If you happen to be the recipient of one of these 'poop surgeries' and are bothered by the fact that someone else's crap has been inserted into your mudhole, you can take some comfort in knowing that it is not a stranger's turd in your butt, but your mother's. Not much will bring a family closer together.

However, regardless of whose crap is now invading your intestinal tract, it is still a procedure that most doctors and patients would like to avoid. This is where the poop pill comes into play. Scientists have found a way to extract the necessary enzymes directly from the donor turds so they can be prepared to be taken orally in pill form. They are made into pills because a suppository would sort of defeat the purpose.

Now, a pill may be less invasive than an enema, but you can't deny that this is still the eating of crap sanctioned by the medical profession. In fact, I can already see how the next Thanksgiving would go at my house if this happened to one of us. Right after filling our plates, I would lean over to my brother and whisper, "Remember that time you ate my sh*t?"
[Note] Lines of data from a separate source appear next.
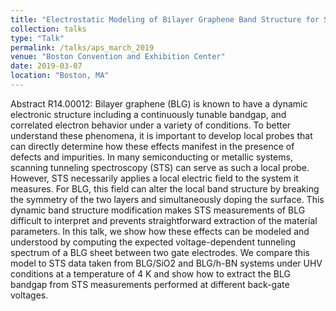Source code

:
 ```yaml
---
title: "Electrostatic Modeling of Bilayer Graphene Band Structure for Scanning Tunneling Spectroscopy"
collection: talks
type: "Talk"
permalink: /talks/aps_march_2019
venue: "Boston Convention and Exhibition Center"
date: 2019-03-07
location: "Boston, MA"
---
```

Abstract R14.00012:
Bilayer graphene (BLG) is known to have a dynamic electronic structure including a continuously tunable bandgap, and correlated electron behavior under a variety of conditions. To better understand these phenomena, it is important to develop local probes that can directly determine how these effects manifest in the presence of defects and impurities. In many semiconducting or metallic systems, scanning tunneling spectroscopy (STS) can serve as such a local probe. However, STS necessarily applies a local electric field to the system it measures. For BLG, this field can alter the local band structure by breaking the symmetry of the two layers and simultaneously doping the surface. This dynamic band structure modification makes STS measurements of BLG difficult to interpret and prevents straightforward extraction of the material parameters. In this talk, we show how these effects can be modeled and understood by computing the expected voltage-dependent tunneling spectrum of a BLG sheet between two gate electrodes. We compare this model to STS data taken from BLG/SiO2 and BLG/h-BN systems under UHV conditions at a temperature of 4 K and show how to extract the BLG bandgap from STS measurements performed at different back-gate voltages.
 Nevertheless, they are seeing great success with this new product.

Since it looks like this just may be the intestinal infection treatment of the future, it only stands to reason that the price of crap is about to increase. I haven't been able to find any crap investments to buy into, but I do have plenty I could sell and I make more all the time.

When I was in college, I used to donate plasma. They gave me $25 every time, but I could only do this once every six weeks. If someone established a donor center to accept Fecal Donations and paid the same rate, I could make a deposit every day. That's $750 a month! That would pay my rent and my power bill! A family of four could make enough money that no one would have to work. Or at the very least, their crap donations might be enough to supplement their Obamacare health plan.